We used the ANSYS high frequency structure simulator (HFSS), a full-wave simulator, to perform simulations. After designing the unit cell, we set two pairs as master and slave and assumed an infinite periodic structure, assigning two XZ, YZ planes as master/slave pairs. Two floquet ports were used as excitation ports. The air box was 14 × 14 × 15 mm. The copper used for the conductive pattern had resistivity = 58 × 10⁶ S/m.

Experimental Verification

To perform the experimental measurements, we used the setup for normal and oblique incidences in free space, and placed wedge tapered absorbers behind the sample. to prevent unexpected signal reflections. Since the bottom plate of sample was completely covered with copper ground, we measured only the reflection coefficient, using two DORADO AN-GH1-18N devices (frequency 1–18 GHz) horn antennas and an ANRITS MS2038 vector network analyzer (VNA). We used the time-gating method to measure only signals reflected from the sample. To satisfy the far-field condition, we set the distance between the sample and horn antennas = 1 m. For normal incidence, we used a horn antenna, measuring each polarization 0°–90° each 10°; and measured TE and TM for oblique incidence using two horn antennas from 0°–60° incidence every 10°.

Discussion

Broadband absorptivity is required for modern stealth technology applications, because radar signals are detected through multiplexed frequency bands. This paper proposed a meta-dome structure for ultra-wideband radar absorption, and we placed dielectric materials on the metasurface absorber o protect the metasurface absorber from the external environment, and incorporated fan shaped conductive patterns in the metasurface absorbers. The proposed radar antenna and radome achieved broadband absorptivity with chip resistors and demonstrated polarization and angle insensitivity when absorbing multi-static radar signals.
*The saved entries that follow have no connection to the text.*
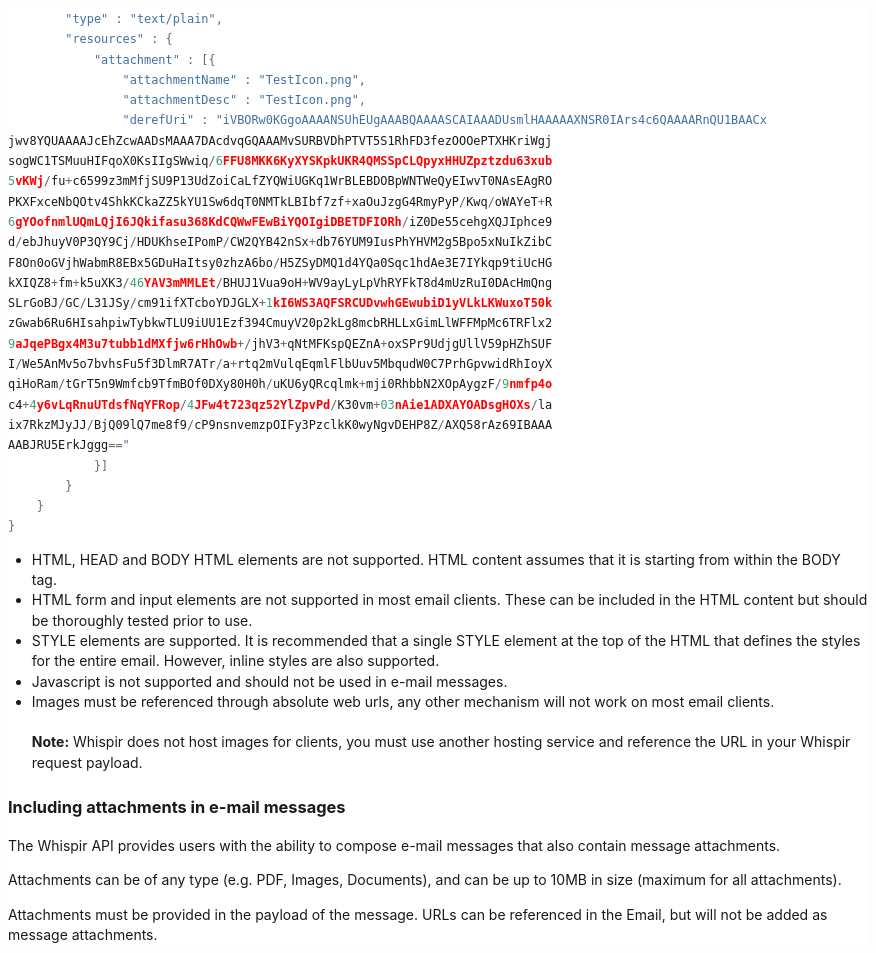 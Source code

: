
 ```go
        "type" : "text/plain",
        "resources" : {
            "attachment" : [{
                "attachmentName" : "TestIcon.png",
                "attachmentDesc" : "TestIcon.png",
                "derefUri" : "iVBORw0KGgoAAAANSUhEUgAAABQAAAASCAIAAADUsmlHAAAAAXNSR0IArs4c6QAAAARnQU1BAACx
jwv8YQUAAAAJcEhZcwAADsMAAA7DAcdvqGQAAAMvSURBVDhPTVT5S1RhFD3fezOOOePTXHKriWgj
sogWC1TSMuuHIFqoX0KsIIgSWwiq/6FFU8MKK6KyXYSKpkUKR4QMSSpCLQpyxHHUZpztzdu63xub
5vKWj/fu+c6599z3mMfjSU9P13UdZoiCaLfZYQWiUGKq1WrBLEBDOBpWNTWeQyEIwvT0NAsEAgRO
PKXFxceNbQOtv4ShkKCkaZZ5kYU1Sw6dqT0NMTkLBIbf7zf+xaOuJzgG4RmyPyP/Kwq/oWAYeT+R
6gYOofnmlUQmLQjI6JQkifasu368KdCQWwFEwBiYQOIgiDBETDFIORh/iZ0De55cehgXQJIphce9
d/ebJhuyV0P3QY9Cj/HDUKhseIPomP/CW2QYB42nSx+db76YUM9IusPhYHVM2g5Bpo5xNuIkZibC
F8On0oGVjhWabmR8EBx5GDuHaItsy0zhzA6bo/H5ZSyDMQ1d4YQa0Sqc1hdAe3E7IYkqp9tiUcHG
kXIQZ8+fm+k5uXK3/46YAV3mMMLEt/BHUJ1Vua9oH+WV9ayLyLpVhRYFkT8d4mUzRuI0DAcHmQng
SLrGoBJ/GC/L31JSy/cm91ifXTcboYDJGLX+1kI6WS3AQFSRCUDvwhGEwubiD1yVLkLKWuxoT50k
zGwab6Ru6HIsahpiwTybkwTLU9iUU1Ezf394CmuyV20p2kLg8mcbRHLLxGimLlWFFMpMc6TRFlx2
9aJqePBgx4M3u7tubb1dMXfjw6rHhOwb+/jhV3+qNtMFKspQEZnA+oxSPr9UdjgUllV59pHZhSUF
I/We5AnMv5o7bvhsFu5f3DlmR7ATr/a+rtq2mVulqEqmlFlbUuv5MbqudW0C7PrhGpvwidRhIoyX
qiHoRam/tGrT5n9Wmfcb9TfmBOf0DXy80H0h/uKU6yQRcqlmk+mji0RhbbN2XOpAygzF/9nmfp4o
c4+4y6vLqRnuUTdsfNqYFRop/4JFw4t723qz52YlZpvPd/K30vm+03nAie1ADXAYOADsgHOXs/la
ix7RkzMJyJJ/BjQ09lQ7me8f9/cP9nsnvemzpOIFy3PzclkK0wyNgvDEHP8Z/AXQ58rAz69IBAAA
AABJRU5ErkJggg=="
            }]
        }
    }
}
```

* HTML, HEAD and BODY HTML elements are not supported.  HTML content assumes that it is starting from within the BODY tag.
* HTML form and input elements are not supported in most email clients.  These can be included in the HTML content but should be thoroughly tested prior to use.
* STYLE elements are supported.  It is recommended that a single STYLE element at the top of the HTML that defines the styles for the entire email.  However, inline styles are also supported.
* Javascript is not supported and should not be used in e-mail messages.
* Images must be referenced through absolute web urls, any other mechanism will not work on most email clients.
<br/><br/>**Note:** Whispir does not host images for clients, you must use another hosting service and reference the URL in your Whispir request payload.

### Including attachments in e-mail messages

The Whispir API provides users with the ability to compose e-mail messages that also contain message attachments.

Attachments can be of any type (e.g. PDF, Images, Documents), and can be up to 10MB in size (maximum for all attachments).

Attachments must be provided in the payload of the message.  URLs can be referenced in the Email, but will not be added as message attachments.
We simulated the proposed device using a full-wave simulation tool to demonstrate operational performance, and fabricated a 280 × 280 mm sample of 20 × 20 unit cells. The fan-shaped conductive patterns were fabricated using PCB etching, and employed SMT chip resistors. Mono and bi-static measurements stations were setup for experimental validation. We used horn antennas and VNAs to measure normal incidence, and a time-gating method to measure the reflected signals. Two horn antennas and a VNA were employed to measure oblique incidence incorporating time-gating to obtain TE and TM mode outcomes simultaneously.

Consequently, we confirmed that normal incidence was insensitive to 0°–90° polarization with 90% absorptivity for 4.8–14.4 GHz. The proposed meta-dome was angle insensitive 0°–40° for oblique incidence in TE mode and 0°–60° in TM mode.

Thus, the proposed meta-dome successfully improved radar detection demonstrated through full-wave simulations and experimental verification.